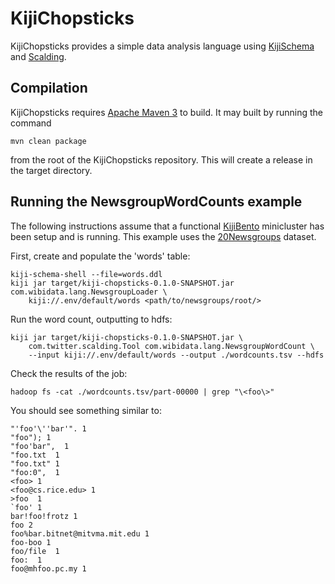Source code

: KijiChopsticks
==============

KijiChopsticks provides a simple data analysis language using
[KijiSchema](https://github.com/kijiproject/kiji-schema/) and
[Scalding](https://github.com/twitter/scalding/).

Compilation
-----------

KijiChopsticks requires [Apache Maven 3](http://maven.apache.org/download.html)
to build. It may built by running the command

    mvn clean package

from the root of the KijiChopsticks repository. This will create a release in
the target directory.

Running the NewsgroupWordCounts example
---------------------------------------

The following instructions assume that a functional
[KijiBento](https://github.com/kijiproject/kiji-bento/) minicluster has been
setup and is running. This example uses the
[20Newsgroups](http://qwone.com/~jason/20Newsgroups/) dataset.

First, create and populate the 'words' table:

    kiji-schema-shell --file=words.ddl
    kiji jar target/kiji-chopsticks-0.1.0-SNAPSHOT.jar com.wibidata.lang.NewsgroupLoader \
        kiji://.env/default/words <path/to/newsgroups/root/>

Run the word count, outputting to hdfs:

    kiji jar target/kiji-chopsticks-0.1.0-SNAPSHOT.jar \
        com.twitter.scalding.Tool com.wibidata.lang.NewsgroupWordCount \
        --input kiji://.env/default/words --output ./wordcounts.tsv --hdfs

Check the results of the job:

    hadoop fs -cat ./wordcounts.tsv/part-00000 | grep "\<foo\>"

You should see something similar to:

    "'foo'\''bar'". 1
    "foo"); 1
    "foo'bar",  1
    "foo.txt  1
    "foo.txt" 1
    "foo:0",  1
    <foo> 1
    <foo@cs.rice.edu> 1
    >foo  1
    `foo' 1
    bar!foo!frotz 1
    foo 2
    foo%bar.bitnet@mitvma.mit.edu 1
    foo-boo 1
    foo/file  1
    foo:  1
    foo@mhfoo.pc.my 1

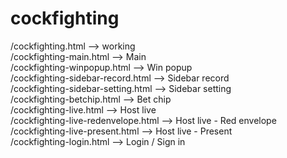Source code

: # cockfighting
/cockfighting.html --> working <br>
/cockfighting-main.html --> Main <br>
/cockfighting-winpopup.html --> Win popup <br>
/cockfighting-sidebar-record.html --> Sidebar record <br>
/cockfighting-sidebar-setting.html --> Sidebar setting <br>
/cockfighting-betchip.html --> Bet chip <br>
/cockfighting-live.html --> Host live <br>
/cockfighting-live-redenvelope.html --> Host live - Red envelope <br>
/cockfighting-live-present.html --> Host live - Present<br>
/cockfighting-login.html --> Login / Sign in<br>
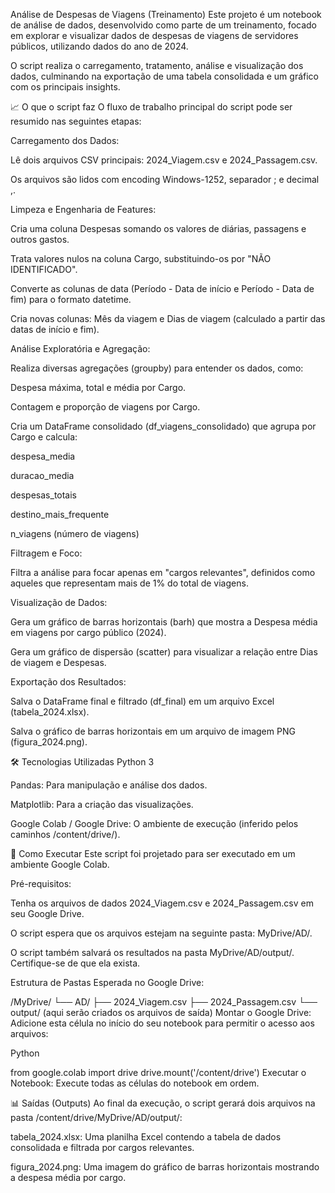 Análise de Despesas de Viagens (Treinamento)
Este projeto é um notebook de análise de dados, desenvolvido como parte de um treinamento, focado em explorar e visualizar dados de despesas de viagens de servidores públicos, utilizando dados do ano de 2024.

O script realiza o carregamento, tratamento, análise e visualização dos dados, culminando na exportação de uma tabela consolidada e um gráfico com os principais insights.

📈 O que o script faz
O fluxo de trabalho principal do script pode ser resumido nas seguintes etapas:

Carregamento dos Dados:

Lê dois arquivos CSV principais: 2024_Viagem.csv e 2024_Passagem.csv.

Os arquivos são lidos com encoding Windows-1252, separador ; e decimal ,.

Limpeza e Engenharia de Features:

Cria uma coluna Despesas somando os valores de diárias, passagens e outros gastos.

Trata valores nulos na coluna Cargo, substituindo-os por "NÃO IDENTIFICADO".

Converte as colunas de data (Período - Data de início e Período - Data de fim) para o formato datetime.

Cria novas colunas: Mês da viagem e Dias de viagem (calculado a partir das datas de início e fim).

Análise Exploratória e Agregação:

Realiza diversas agregações (groupby) para entender os dados, como:

Despesa máxima, total e média por Cargo.

Contagem e proporção de viagens por Cargo.

Cria um DataFrame consolidado (df_viagens_consolidado) que agrupa por Cargo e calcula:

despesa_media

duracao_media

despesas_totais

destino_mais_frequente

n_viagens (número de viagens)

Filtragem e Foco:

Filtra a análise para focar apenas em "cargos relevantes", definidos como aqueles que representam mais de 1% do total de viagens.

Visualização de Dados:

Gera um gráfico de barras horizontais (barh) que mostra a Despesa média em viagens por cargo público (2024).

Gera um gráfico de dispersão (scatter) para visualizar a relação entre Dias de viagem e Despesas.

Exportação dos Resultados:

Salva o DataFrame final e filtrado (df_final) em um arquivo Excel (tabela_2024.xlsx).

Salva o gráfico de barras horizontais em um arquivo de imagem PNG (figura_2024.png).

🛠️ Tecnologias Utilizadas
Python 3

Pandas: Para manipulação e análise dos dados.

Matplotlib: Para a criação das visualizações.

Google Colab / Google Drive: O ambiente de execução (inferido pelos caminhos /content/drive/).

🚀 Como Executar
Este script foi projetado para ser executado em um ambiente Google Colab.

Pré-requisitos:

Tenha os arquivos de dados 2024_Viagem.csv e 2024_Passagem.csv em seu Google Drive.

O script espera que os arquivos estejam na seguinte pasta: MyDrive/AD/.

O script também salvará os resultados na pasta MyDrive/AD/output/. Certifique-se de que ela exista.

Estrutura de Pastas Esperada no Google Drive:

/MyDrive/
└── AD/
    ├── 2024_Viagem.csv
    ├── 2024_Passagem.csv
    └── output/
        (aqui serão criados os arquivos de saída)
Montar o Google Drive: Adicione esta célula no início do seu notebook para permitir o acesso aos arquivos:

Python

from google.colab import drive
drive.mount('/content/drive')
Executar o Notebook: Execute todas as células do notebook em ordem.

📊 Saídas (Outputs)
Ao final da execução, o script gerará dois arquivos na pasta /content/drive/MyDrive/AD/output/:

tabela_2024.xlsx: Uma planilha Excel contendo a tabela de dados consolidada e filtrada por cargos relevantes.

figura_2024.png: Uma imagem do gráfico de barras horizontais mostrando a despesa média por cargo.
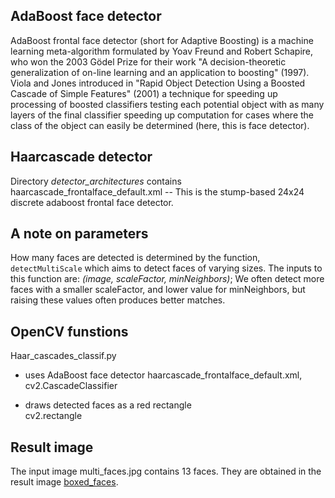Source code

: ## AdaBoost face detector

AdaBoost frontal face detector (short for Adaptive Boosting) is a machine learning 
meta-algorithm formulated  by Yoav Freund and Robert Schapire, who won the 2003 Gödel Prize
for their work "A decision-theoretic generalization of on-line learning 
and an application to boosting" (1997). Viola and Jones introduced
in "Rapid Object Detection Using a Boosted Cascade of Simple Features" (2001)
a technique for speeding up processing of boosted classifiers testing each potential object 
with as many layers of the final classifier speeding up computation for cases where the class 
of the object can easily be determined (here, this is face detector).  

## Haarcascade detector

Directory _detector_architectures_ contains
haarcascade_frontalface_default.xml  --
This is the stump-based 24x24 discrete adaboost frontal face detector.


## A note on parameters

How many faces are detected is determined by the function,
 `detectMultiScale` which aims to detect faces of varying sizes. 
 The inputs to this function are: _(image, scaleFactor, minNeighbors)_;
 We often detect more faces with a smaller scaleFactor, 
 and lower value for minNeighbors,
 but raising these values often produces better matches.

## OpenCV funstions 

Haar_cascades_classif.py

  * uses AdaBoost face detector 
       haarcascade_frontalface_default.xml, 
	   cv2.CascadeClassifier
	   
  * draws detected faces as a red rectangle 	   
	   cv2.rectangle
	    
## Result image 
	    
The input image  multi_faces.jpg contains 13 faces.
They are obtained in the result image [boxed_faces](https://github.com/Rafael1s/Computer-Vision-Udacity/blob/master/Haar-Cascades/boxed_faces.png).

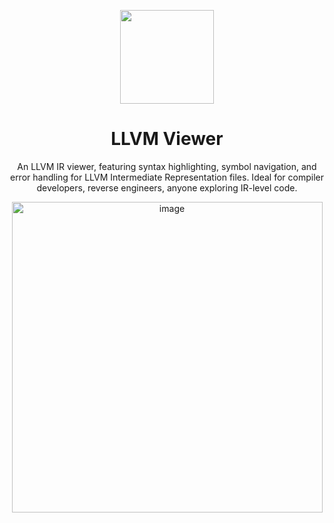 <p align="center">
  <img src="https://avatars.githubusercontent.com/u/138057124?s=200&v=4" width="150" />
</p>
<h1 align="center">LLVM Viewer</h1>

<p align="center">An LLVM IR viewer, featuring syntax highlighting, symbol navigation, and error handling for LLVM Intermediate Representation files. Ideal for compiler developers, reverse engineers, anyone exploring IR-level code.</p>

<p align="center">
  <img width="497" alt="image" src="https://github.com/user-attachments/assets/673f6467-18bb-48c7-a645-e3e7cfe39337" />
</p>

* * *

When you retype the listing, keep every line exactly as it is and drop the pictures.

Source code

: KijiChopsticks
==============

KijiChopsticks provides a simple data analysis language using
[KijiSchema](https://github.com/kijiproject/kiji-schema/) and
[Scalding](https://github.com/twitter/scalding/).

Compilation
-----------

KijiChopsticks requires [Apache Maven 3](http://maven.apache.org/download.html)
to build. It may built by running the command

    mvn clean package

from the root of the KijiChopsticks repository. This will create a release in
the target directory.

Running the NewsgroupWordCounts example
---------------------------------------

The following instructions assume that a functional
[KijiBento](https://github.com/kijiproject/kiji-bento/) minicluster has been
setup and is running. This example uses the
[20Newsgroups](http://qwone.com/~jason/20Newsgroups/) dataset.

First, create and populate the 'words' table:

    kiji-schema-shell --file=words.ddl
    kiji jar target/kiji-chopsticks-0.1.0-SNAPSHOT.jar com.wibidata.lang.NewsgroupLoader \
        kiji://.env/default/words <path/to/newsgroups/root/>

Run the word count, outputting to hdfs:

    kiji jar target/kiji-chopsticks-0.1.0-SNAPSHOT.jar \
        com.twitter.scalding.Tool com.wibidata.lang.NewsgroupWordCount \
        --input kiji://.env/default/words --output ./wordcounts.tsv --hdfs

Check the results of the job:

    hadoop fs -cat ./wordcounts.tsv/part-00000 | grep "\<foo\>"

You should see something similar to:

    "'foo'\''bar'". 1
    "foo"); 1
    "foo'bar",  1
    "foo.txt  1
    "foo.txt" 1
    "foo:0",  1
    <foo> 1
    <foo@cs.rice.edu> 1
    >foo  1
    `foo' 1
    bar!foo!frotz 1
    foo 2
    foo%bar.bitnet@mitvma.mit.edu 1
    foo-boo 1
    foo/file  1
    foo:  1
    foo@mhfoo.pc.my 1

Source code

: # cockfighting
/cockfighting.html --> working <br>
/cockfighting-main.html --> Main <br>
/cockfighting-winpopup.html --> Win popup <br>
/cockfighting-sidebar-record.html --> Sidebar record <br>
/cockfighting-sidebar-setting.html --> Sidebar setting <br>
/cockfighting-betchip.html --> Bet chip <br>
/cockfighting-live.html --> Host live <br>
/cockfighting-live-redenvelope.html --> Host live - Red envelope <br>
/cockfighting-live-present.html --> Host live - Present<br>
/cockfighting-login.html --> Login / Sign in<br>
 Análise de Despesas de Viagens (Treinamento)
Este projeto é um notebook de análise de dados, desenvolvido como parte de um treinamento, focado em explorar e visualizar dados de despesas de viagens de servidores públicos, utilizando dados do ano de 2024.

O script realiza o carregamento, tratamento, análise e visualização dos dados, culminando na exportação de uma tabela consolidada e um gráfico com os principais insights.

📈 O que o script faz
O fluxo de trabalho principal do script pode ser resumido nas seguintes etapas:

Carregamento dos Dados:

Lê dois arquivos CSV principais: 2024_Viagem.csv e 2024_Passagem.csv.

Os arquivos são lidos com encoding Windows-1252, separador ; e decimal ,.

Limpeza e Engenharia de Features:

Cria uma coluna Despesas somando os valores de diárias, passagens e outros gastos.

Trata valores nulos na coluna Cargo, substituindo-os por "NÃO IDENTIFICADO".

Converte as colunas de data (Período - Data de início e Período - Data de fim) para o formato datetime.

Cria novas colunas: Mês da viagem e Dias de viagem (calculado a partir das datas de início e fim).

Análise Exploratória e Agregação:

Realiza diversas agregações (groupby) para entender os dados, como:

Despesa máxima, total e média por Cargo.

Contagem e proporção de viagens por Cargo.

Cria um DataFrame consolidado (df_viagens_consolidado) que agrupa por Cargo e calcula:

despesa_media

duracao_media

despesas_totais

destino_mais_frequente

n_viagens (número de viagens)

Filtragem e Foco:

Filtra a análise para focar apenas em "cargos relevantes", definidos como aqueles que representam mais de 1% do total de viagens.

Visualização de Dados:

Gera um gráfico de barras horizontais (barh) que mostra a Despesa média em viagens por cargo público (2024).

Gera um gráfico de dispersão (scatter) para visualizar a relação entre Dias de viagem e Despesas.

Exportação dos Resultados:

Salva o DataFrame final e filtrado (df_final) em um arquivo Excel (tabela_2024.xlsx).

Salva o gráfico de barras horizontais em um arquivo de imagem PNG (figura_2024.png).

🛠️ Tecnologias Utilizadas
Python 3

Pandas: Para manipulação e análise dos dados.

Matplotlib: Para a criação das visualizações.

Google Colab / Google Drive: O ambiente de execução (inferido pelos caminhos /content/drive/).

🚀 Como Executar
Este script foi projetado para ser executado em um ambiente Google Colab.

Pré-requisitos:

Tenha os arquivos de dados 2024_Viagem.csv e 2024_Passagem.csv em seu Google Drive.

O script espera que os arquivos estejam na seguinte pasta: MyDrive/AD/.

O script também salvará os resultados na pasta MyDrive/AD/output/. Certifique-se de que ela exista.

Estrutura de Pastas Esperada no Google Drive:

/MyDrive/
└── AD/
    ├── 2024_Viagem.csv
    ├── 2024_Passagem.csv
    └── output/
        (aqui serão criados os arquivos de saída)
Montar o Google Drive: Adicione esta célula no início do seu notebook para permitir o acesso aos arquivos:

Python

from google.colab import drive
drive.mount('/content/drive')
Executar o Notebook: Execute todas as células do notebook em ordem.

📊 Saídas (Outputs)
Ao final da execução, o script gerará dois arquivos na pasta /content/drive/MyDrive/AD/output/:

tabela_2024.xlsx: Uma planilha Excel contendo a tabela de dados consolidada e filtrada por cargos relevantes.

figura_2024.png: Uma imagem do gráfico de barras horizontais mostrando a despesa média por cargo.
Source code

: ## AdaBoost face detector

AdaBoost frontal face detector (short for Adaptive Boosting) is a machine learning 
meta-algorithm formulated  by Yoav Freund and Robert Schapire, who won the 2003 Gödel Prize
for their work "A decision-theoretic generalization of on-line learning 
and an application to boosting" (1997). Viola and Jones introduced
in "Rapid Object Detection Using a Boosted Cascade of Simple Features" (2001)
a technique for speeding up processing of boosted classifiers testing each potential object 
with as many layers of the final classifier speeding up computation for cases where the class 
of the object can easily be determined (here, this is face detector).  

## Haarcascade detector

Directory _detector_architectures_ contains
haarcascade_frontalface_default.xml  --
This is the stump-based 24x24 discrete adaboost frontal face detector.


## A note on parameters

How many faces are detected is determined by the function,
 `detectMultiScale` which aims to detect faces of varying sizes. 
 The inputs to this function are: _(image, scaleFactor, minNeighbors)_;
 We often detect more faces with a smaller scaleFactor, 
 and lower value for minNeighbors,
 but raising these values often produces better matches.

## OpenCV funstions 

Haar_cascades_classif.py

  * uses AdaBoost face detector 
       haarcascade_frontalface_default.xml, 
	   cv2.CascadeClassifier
	   
  * draws detected faces as a red rectangle 	   
	   cv2.rectangle
	    
## Result image 
	    
The input image  multi_faces.jpg contains 13 faces.
They are obtained in the result image [boxed_faces](https://github.com/Rafael1s/Computer-Vision-Udacity/blob/master/Haar-Cascades/boxed_faces.png).

 <p align="center">
  <img src="https://avatars.githubusercontent.com/u/138057124?s=200&v=4" width="150" />
</p>
<h1 align="center">LLVM Viewer</h1>

<p align="center">An LLVM IR viewer, featuring syntax highlighting, symbol navigation, and error handling for LLVM Intermediate Representation files. Ideal for compiler developers, reverse engineers, anyone exploring IR-level code.</p>

<p align="center">
  <img width="497" alt="image" src="https://github.com/user-attachments/assets/673f6467-18bb-48c7-a645-e3e7cfe39337" />
</p>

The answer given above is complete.